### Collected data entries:
● ● ●

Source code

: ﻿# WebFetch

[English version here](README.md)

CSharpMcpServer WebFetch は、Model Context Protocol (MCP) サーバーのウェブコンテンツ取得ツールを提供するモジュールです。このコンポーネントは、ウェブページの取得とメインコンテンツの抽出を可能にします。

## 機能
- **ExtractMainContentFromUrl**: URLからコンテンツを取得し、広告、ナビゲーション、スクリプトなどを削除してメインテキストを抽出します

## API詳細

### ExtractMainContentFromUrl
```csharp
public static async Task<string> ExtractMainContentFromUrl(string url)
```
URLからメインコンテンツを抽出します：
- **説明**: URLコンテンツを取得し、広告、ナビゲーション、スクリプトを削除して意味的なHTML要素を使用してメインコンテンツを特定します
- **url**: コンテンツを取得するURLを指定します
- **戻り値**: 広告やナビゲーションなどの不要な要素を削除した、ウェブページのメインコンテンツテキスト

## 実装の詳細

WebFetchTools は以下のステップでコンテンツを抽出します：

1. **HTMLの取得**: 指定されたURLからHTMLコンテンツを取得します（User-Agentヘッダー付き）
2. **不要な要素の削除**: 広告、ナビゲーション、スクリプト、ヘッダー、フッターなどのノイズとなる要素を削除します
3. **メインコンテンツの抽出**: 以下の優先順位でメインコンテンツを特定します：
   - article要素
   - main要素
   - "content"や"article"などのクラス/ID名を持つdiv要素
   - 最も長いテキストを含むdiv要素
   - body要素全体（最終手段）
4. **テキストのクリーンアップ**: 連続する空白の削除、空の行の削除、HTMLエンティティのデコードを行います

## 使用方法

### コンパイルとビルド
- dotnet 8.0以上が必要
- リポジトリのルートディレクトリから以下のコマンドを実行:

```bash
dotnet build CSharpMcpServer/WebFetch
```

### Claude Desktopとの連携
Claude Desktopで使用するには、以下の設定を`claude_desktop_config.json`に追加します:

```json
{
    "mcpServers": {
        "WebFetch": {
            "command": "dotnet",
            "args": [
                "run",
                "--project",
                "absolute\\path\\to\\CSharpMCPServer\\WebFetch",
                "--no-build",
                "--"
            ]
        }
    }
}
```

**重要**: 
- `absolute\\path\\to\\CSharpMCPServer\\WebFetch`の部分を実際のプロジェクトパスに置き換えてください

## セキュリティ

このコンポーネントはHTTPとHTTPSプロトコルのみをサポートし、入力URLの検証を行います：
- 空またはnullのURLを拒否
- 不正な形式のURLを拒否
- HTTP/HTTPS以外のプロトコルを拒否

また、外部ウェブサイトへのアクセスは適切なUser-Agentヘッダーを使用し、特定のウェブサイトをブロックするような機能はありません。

● ● ●

### Your task:
In the data, find how many lines hold the string "build", and answer with the number only.

### Result of the exercise:
2